Who do you only pretend to listen to by not talking when they are speaking?
Who is crying out to be listened to by you?
Sometimes it is the person we are labeling as “difficult”.

Listening is more than not talking.

We all want to be seen, heard and understood. To do that we have to truly listen to each other.

July 1st Canada celebrated 150 years of Confederation. Many Indigenous people of this land did not feel there was much to celebrate. This type of celebration on the heels of the Truth and Reconciliation Commission, where emotion-filled stories were shared of the effects of colonization, seemed contrary to reconciliation. The shared stories described how the government’s decisions effectively silenced the voices, destroyed the gifts and physically removed these amazing people from the land and relations that defined them.

On the eve of Canada Day, I watched a news conference where three very articulate indigenous youth with support of three elders shared their story of why they raised a teepee on Parliament Hill. These six passionate people gently spoke of how they wanted to be heard, recognized, and understood. They were asking to be able to practice their culture on their own lands. They expressed how deeply hurt they felt when they were not permitted to be themselves.

After an hour of explaining their perspective, these truly courageous people were asked a question by a reporter. Instead of saying, “I hear you. I understand your pain. How can I help get your message out?” The reporter asked, “How can he (the Prime Minister) be blamed for that? Don’t you think anything he is doing is helping the situation?” It was as if that reporter had slept through the entire hour of explanation. Elder Jocelyn Wabano-Iahtail then rightly spoke out in indignation.

This type of crying out to be understood happens in our families, our workplaces and our communities.

We as a nation will not be able to reconcile until we as individuals are able to truly see people, hear their stories and their pain, recognize the gifts they bring and shift our perspective to one of understanding. The greatest gift you can give anyone is to stand in compassionate witness of them, seeking to understand.

What does it really mean to listen?

Listening is more than not talking when someone else is speaking. It is listening with an open-mind and an open-heart. Listening in this way is a whole body experience. It is not only about listening to the words but listening for what is under the words; the emotions, the pain, the cry for support, the desire to be seen and recognized not only for who we are but also who we are becoming.

When we are all able to do this with the individuals closest to us, in the workplace, and in our own community; we will be ready to do it as a nation.
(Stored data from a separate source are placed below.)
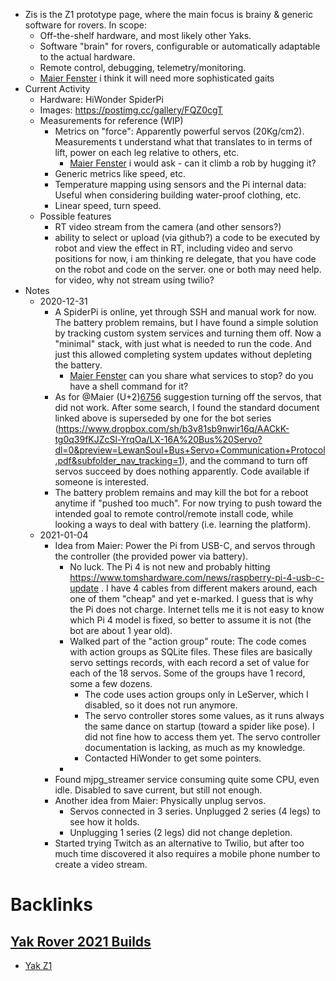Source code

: - Zis is the Z1 prototype page, where the main focus is brainy & generic software for rovers. In scope:
    - Off-the-shelf hardware, and most likely other Yaks.
    - Software "brain" for rovers, configurable or automatically adaptable to the actual hardware.
    - Remote control, debugging, telemetry/monitoring.
    - [Maier Fenster](<Maier Fenster.md>) i think it will need more sophisticated gaits
- Current Activity
    - Hardware: HiWonder SpiderPi
    - Images: https://postimg.cc/gallery/FQZ0cgT
    - Measurements for reference (WIP)
        - Metrics on "force": Apparently powerful servos (20Kg/cm2). Measurements t understand what that translates to in terms of lift, power on each leg relative to others, etc.
            - [Maier Fenster](<Maier Fenster.md>) i would ask - can it climb a rob by hugging it?
        - Generic metrics like speed, etc.
        - Temperature mapping using sensors and the Pi internal data: Useful when considering building water-proof clothing, etc.
        - Linear speed, turn speed.
    - Possible features
        - RT video stream from the camera (and other sensors?)
        - ability to select or upload (via github?) a code to be executed by robot and view the effect in RT, including video and servo positions
for now, i am thinking re delegate, that you have code on the robot and code on the server. one or both may need help. for video, why not stream using twilio?
- Notes
    - 2020-12-31
        - A SpiderPi is online, yet through SSH and manual work for now. The battery problem remains, but I have found a simple solution by tracking custom system services and turning them off. Now a "minimal" stack, with just what is needed to run the code. And just this allowed completing system updates without depleting the battery.
            - [Maier Fenster](<Maier Fenster.md>) can you share what services to stop? do you have a shell command for it?
        - As for @Maier (U+2)[6756](<6756.md>) suggestion turning off the servos, that did not work. After some search, I found the standard document linked above is superseded by one for the bot series (https://www.dropbox.com/sh/b3v81sb9nwir16q/AACkK-tg0q39fKJZcSl-YrqOa/LX-16A%20Bus%20Servo?dl=0&preview=LewanSoul+Bus+Servo+Communication+Protocol.pdf&subfolder_nav_tracking=1), and the command to turn off servos succeed by does nothing apparently. Code available if someone is interested.
        - The battery problem remains and may kill the bot for a reboot anytime if "pushed too much". For now trying to push toward the intended goal to remote control/remote install code, while looking a ways to deal with battery (i.e. learning the platform).
    - 2021-01-04
        - Idea from Maier: Power the Pi from USB-C, and servos through the controller (the provided power via battery).
            - No luck. The Pi 4 is not new and probably hitting https://www.tomshardware.com/news/raspberry-pi-4-usb-c-update . I have 4 cables from different makers around, each one of them "cheap" and yet e-marked. I guess that is why the Pi does not charge. Internet tells me it is not easy to know which Pi 4 model is fixed, so better to assume it is not (the bot are about 1 year old).
            - Walked part of the "action group" route: The code comes with action groups as SQLite files. These files are basically servo settings records, with each record a set of value for each of the 18 servos. Some of the groups have 1 record, some a few dozens.
                - The code uses action groups only in LeServer, which I disabled, so it does not run anymore.
                - The servo controller stores some values, as it runs always the same dance on startup (toward a spider like pose). I did not fine how to access them yet. The servo controller documentation is lacking, as much as my knowledge.
                - Contacted HiWonder to get some pointers.
            - 
        - Found mjpg_streamer service consuming quite some CPU, even idle. Disabled to save current, but still not enough.
        - Another idea from Maier: Physically unplug servos.
            - Servos connected in 3 series. Unplugged 2 series (4 legs) to see how it holds.
            - Unplugging 1 series (2 legs) did not change depletion.
        - Started trying Twitch as an alternative to Twilio, but after too much time discovered it also requires a mobile phone number to create a video stream.

# Backlinks
## [Yak Rover 2021 Builds](<Yak Rover 2021 Builds.md>)
- [Yak Z1](<Yak Z1.md>)

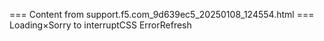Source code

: === Content from support.f5.com_9d639ec5_20250108_124554.html ===
Loading×Sorry to interruptCSS ErrorRefresh
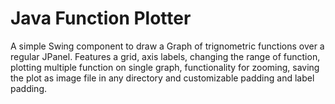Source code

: # Java Function Plotter

A simple Swing component to draw a Graph of trignometric functions over a regular JPanel. Features a grid, axis labels, changing the range of function, plotting multiple function on single graph, functionality for zooming, saving the plot as image file in any directory and customizable padding and label padding. 
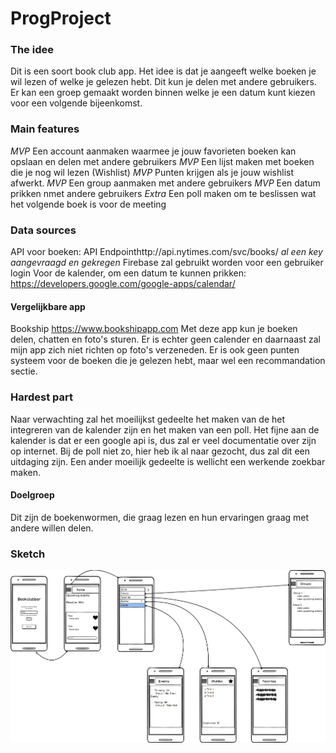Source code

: # ProgProject

### The idee
Dit is een soort book club app. Het idee is dat je aangeeft welke boeken je wil lezen of welke je gelezen hebt. Dit kun je delen met andere gebruikers. Er kan een groep gemaakt worden binnen welke je een datum kunt kiezen voor een volgende bijeenkomst. 


### Main features
*MVP* Een account aanmaken waarmee je jouw favorieten boeken kan opslaan en delen met andere gebruikers
*MVP* Een lijst maken met boeken die je nog wil lezen (Wishlist)
*MVP* Punten krijgen als je jouw wishlist afwerkt.
*MVP* Een group aanmaken met andere gebruikers
*MVP* Een datum prikken nmet andere gebruikers
*Extra* Een poll maken om te beslissen wat het volgende boek is voor de meeting

### Data sources
API voor boeken: API Endpointhttp://api.nytimes.com/svc/books/
*al een key aangevraagd en gekregen*
Firebase zal gebruikt worden voor een gebruiker login
Voor de kalender, om een datum te kunnen prikken:
https://developers.google.com/google-apps/calendar/

#### Vergelijkbare app
Bookship https://www.bookshipapp.com
Met deze app kun je boeken delen, chatten en foto's sturen. Er is echter geen calender en daarnaast zal mijn app zich niet richten op foto's verzeneden. 
Er is ook geen punten systeem voor de boeken die je gelezen hebt, maar wel een recommandation sectie. 

### Hardest part
Naar verwachting zal het moeilijkst gedeelte het maken van de het integreren van de kalender zijn en het maken van een poll. 
Het fijne aan de kalender is dat er een google api is, dus zal er veel documentatie over zijn op internet. 
Bij de poll niet zo, hier heb ik al naar gezocht, dus zal dit een uitdaging zijn. 
Een ander moeilijk gedeelte is wellicht een werkende zoekbar maken.

#### Doelgroep
Dit zijn de boekenwormen, die graag lezen en hun ervaringen graag met andere willen delen. 


### Sketch

![](https://github.com/bozanam/ProgProject/blob/master/doc/Sketch-app.png)
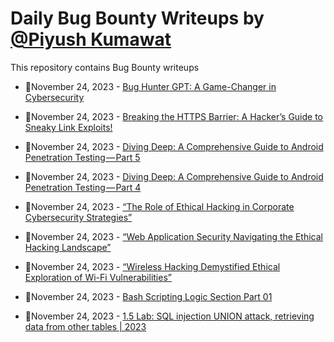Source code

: # Daily Bug Bounty Writeups by [@Piyush Kumawat](https://twitter.com/piyush_supiy) 
This repository contains Bug Bounty writeups

<!-- BLOG-POST-LIST:START -->
 - 💯November 24, 2023 - [Bug Hunter GPT: A Game-Changer in Cybersecurity](https://medium.com/@multiplatform.ai/bug-hunter-gpt-a-game-changer-in-cybersecurity-b25ccbab2f93?source=rss------bug_bounty-5) 

 - 💯November 24, 2023 - [Breaking the HTTPS Barrier: A Hacker’s Guide to Sneaky Link Exploits!](https://medium.com/@mohammedthoufeeq_25137/breaking-the-https-barrier-a-hackers-guide-to-sneaky-link-exploits-622b07710a1c?source=rss------bug_bounty-5) 

 - 💯November 24, 2023 - [Diving Deep: A Comprehensive Guide to Android Penetration Testing — Part 5](https://medium.com/@hackersdump0/diving-deep-a-comprehensive-guide-to-android-penetration-testing-part-5-c1343b0f0ef9?source=rss------bug_bounty-5) 

 - 💯November 24, 2023 - [Diving Deep: A Comprehensive Guide to Android Penetration Testing — Part 4](https://medium.com/@hackersdump0/diving-deep-a-comprehensive-guide-to-android-penetration-testing-part-4-9bba2880b8cb?source=rss------bug_bounty-5) 

 - 💯November 24, 2023 - [“The Role of Ethical Hacking in Corporate Cybersecurity Strategies”](https://medium.com/@Land2Cyber/the-role-of-ethical-hacking-in-corporate-cybersecurity-strategies-362e4079bf2d?source=rss------bug_bounty-5) 

 - 💯November 24, 2023 - [“Web Application Security Navigating the Ethical Hacking Landscape”](https://medium.com/@Land2Cyber/web-application-security-navigating-the-ethical-hacking-landscape-388d032ed097?source=rss------bug_bounty-5) 

 - 💯November 24, 2023 - [“Wireless Hacking Demystified Ethical Exploration of Wi-Fi Vulnerabilities”](https://medium.com/@Land2Cyber/wireless-hacking-demystified-ethical-exploration-of-wi-fi-vulnerabilities-b14c81f9b5e7?source=rss------bug_bounty-5) 

 - 💯November 24, 2023 - [Bash Scripting Logic Section Part 01](https://medium.com/@Rat_Attack72/bash-scripting-logic-section-part-01-a7424f4dd6c2?source=rss------bug_bounty-5) 

 - 💯November 24, 2023 - [1.5 Lab: SQL injection UNION attack, retrieving data from other tables | 2023](https://cyberw1ng.medium.com/1-5-lab-sql-injection-union-attack-retrieving-data-from-other-tables-2023-3e13076915fa?source=rss------bug_bounty-5) 
<!-- BLOG-POST-LIST:END -->
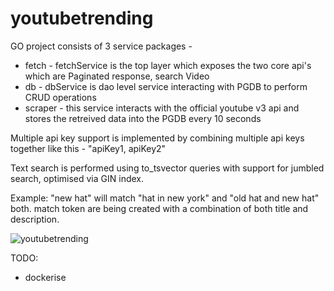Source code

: # youtubetrending

GO project consists of 3 service packages -

* fetch - fetchService is the top layer which exposes the two core api's which are Paginated response, search Video
* db - dbService is dao level service interacting with PGDB to perform CRUD operations
* scraper - this service interacts with the official youtube v3 api and stores the retreived data into the PGDB every 10 seconds


Multiple api key support is implemented by combining multiple api keys together like this - "apiKey1, apiKey2"

Text search is performed using to_tsvector queries with support for jumbled search, optimised via GIN index.

Example: "new hat" will match "hat in new york" and "old hat and new hat" both. match token are being created with a combination of both title and description.

 


 
![youtubetrending](https://user-images.githubusercontent.com/29565394/211211358-554e197a-12c6-4540-bc10-9487893cc8da.png)

TODO:
* dockerise
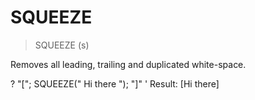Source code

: # SQUEEZE

> SQUEEZE (s)

Removes all leading, trailing and duplicated white-space.


? "["; SQUEEZE(" Hi  there "); "]"
' Result: [Hi there]


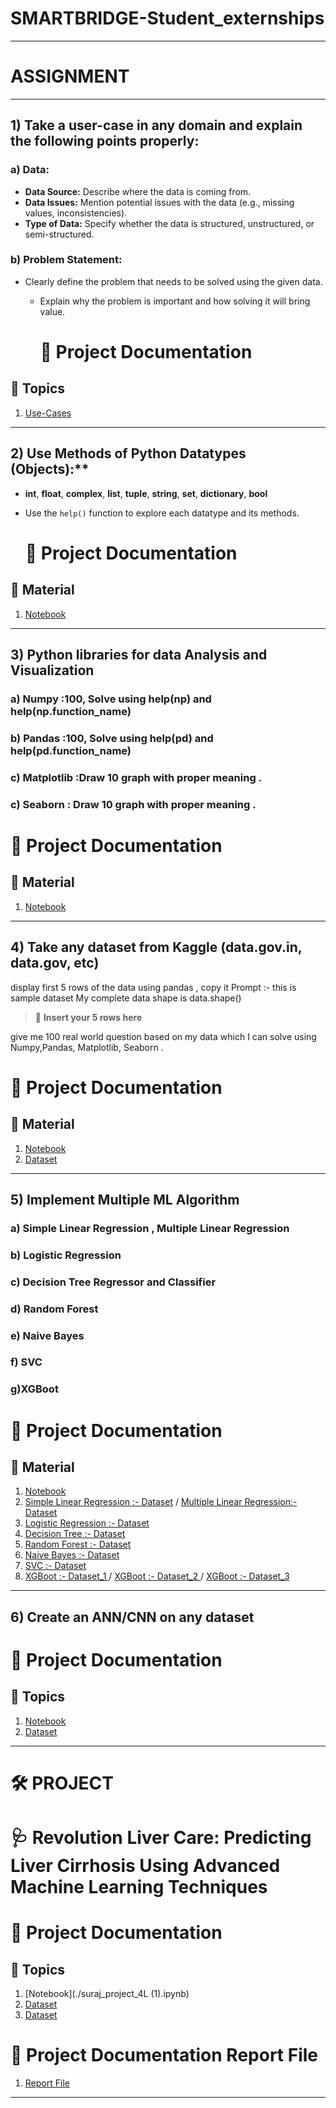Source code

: 
# SMARTBRIDGE-Student_externships
------------------------------------------------------------------------------------------------------------------------------------------------------------------------------

# ASSIGNMENT
------------------------------------------------------------------------------------------------------------------------------------------------------------------------------

## 1) Take a user-case in any domain and explain the following points properly:

  ### a) Data:
 - **Data Source:** Describe where the data is coming from.
  - **Data Issues:** Mention potential issues with the data (e.g., missing values, inconsistencies).
   - **Type of Data:** Specify whether the data is structured, unstructured, or semi-structured.

   ### b) Problem Statement:
  - Clearly define the problem that needs to be solved using the given data.
    - Explain why the problem is important and how solving it will bring value.
   
      # 📘 Project Documentation

## 📑 Topics

1. [Use-Cases](./Data_Science_Use_Cases%20(1).pdf)  


  ----------------------------------------------------------------------------------------------------------------------------------------------------------------------------

## 2) Use Methods of Python Datatypes (Objects):**

- **int**, **float**, **complex**, **list**, **tuple**, **string**, **set**, **dictionary**, **bool**  
 - Use the `help()` function to explore each datatype and its methods.

    # 📘 Project Documentation

## 📑 Material

1. [Notebook](./SURAJ_assignment_2.ipynb)

   
------------------------------------------------------------------------------------------------------------------------------------------------------------------------------

## 3) Python libraries for data Analysis and Visualization 

  ### a) Numpy :100, Solve using help(np) and help(np.function_name) 

  ### b) Pandas :100, Solve using help(pd) and help(pd.function_name)

  ### c) Matplotlib :Draw 10 graph with proper meaning .

  ### c) Seaborn : Draw 10 graph with proper meaning .

  # 📘 Project Documentation

## 📑 Material

1. [Notebook](./suraj_assignment_3.ipynb)

------------------------------------------------------------------------------------------------------------------------------------------------------------------------------

## 4) Take any dataset from Kaggle (data.gov.in, data.gov, etc)  
display first 5 rows of the data using pandas , copy it 
Prompt :- this is sample dataset My complete data shape is data.shape()

> 📄 **Insert your 5 rows here**

give me 100 real world question based on my data which I can solve using Numpy,Pandas, Matplotlib, Seaborn . 

  # 📘 Project Documentation

## 📑 Material

1. [Notebook](./Suraj_Assignment_4.ipynb)
2. [Dataset](./LS_2.0.csv)
-----------------------------------------------------------------------------------------------------------------------------------------------------------------------------

## 5) Implement Multiple ML Algorithm           

  ### a) Simple Linear Regression , Multiple Linear Regression

  ### b) Logistic Regression 

  ### c) Decision Tree  Regressor and   Classifier  

  ### d) Random Forest 

  ### e) Naive Bayes   

  ### f) SVC   

  ### g)XGBoot 


 # 📘 Project Documentation

## 📑 Material

1. [Notebook](./Copy_of_Suraj_Assignment5_p2a.ipynb) 
2. [Simple Linear Regression :- Dataset](./Salary_dataset.csv)  /   [Multiple Linear Regression:- Dataset](./co2.csv)
3. [Logistic Regression :- Dataset](./breast_cancer.csv)
4. [Decision Tree :- Dataset](./yeast.csv)
5. [Random Forest  :- Dataset](./bankloan.csv)
6. [ Naive Bayes :- Dataset](./data%20(1).csv)
7. [ SVC :- Dataset](./IRIS.csv)
8. [XGBoot :- Dataset_1 ](./train.csv )   /   [XGBoot :- Dataset_2 ](./test.csv)   /   [XGBoot :- Dataset_3 ](./sample_submission.csv) 
-----------------------------------------------------------------------------------------------------------------------------------------------------------------------------

## 6)  Create an ANN/CNN on any dataset 

# 📘 Project Documentation

## 📑 Topics

1. [Notebook](./suraj_assignment_6ANN.ipynb)
2. [Dataset](./cancer_classification.csv)
-----------------------------------------------------------------------------------------------------------------------------------------------------------------------------


# 🛠️ PROJECT

# 🩺 **Revolution Liver Care: Predicting Liver Cirrhosis Using Advanced Machine Learning Techniques**

# 📘 Project Documentation

## 📑 Topics

1. [Notebook](./suraj_project_4L (1).ipynb)
2. [Dataset](./cirrhosis.csv)
3. [Dataset](./Main_data.csv)

# 📘 Project Documentation Report File 
1. [Report File](./Liver_Cirrhosis_Project%20(2).docx)
------------------------------------------------------------------------------------------------------------------------------------------------------------------------------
Steps to deeply listen to another:

  1. Withhold judgment.
  2. Refrain from offering your opinion, making someone’s emotions wrong or telling someone what to do.
  3. Sit as a compassionate witness. Put yourself to the side. It is not about you in this moment. It is about truly hearing someone so you can discover a way forward together.
  4. Be comfortable with your uncomfortableness. Breathe.
  5. Ask the person how they would like to be supported.
  6. Listen to what they say and support them in the way they wish to be supported in the best way you are able.
  7. Listen not just to what is said but what is unsaid.
  8. Mirror back to them their words to ensure you are hearing things correctly
  9. Get curious. “Tell me more” is a great way to delve deeper.
  10. Be the compassionate witness and see what opens up not just in them but in you.

“When we begin listening to each other and when we talk about things that matter, the world begins to change”. ~ Margaret Wheatley.

Be that change.

Imagine what the world would be if we deeply listened to each other.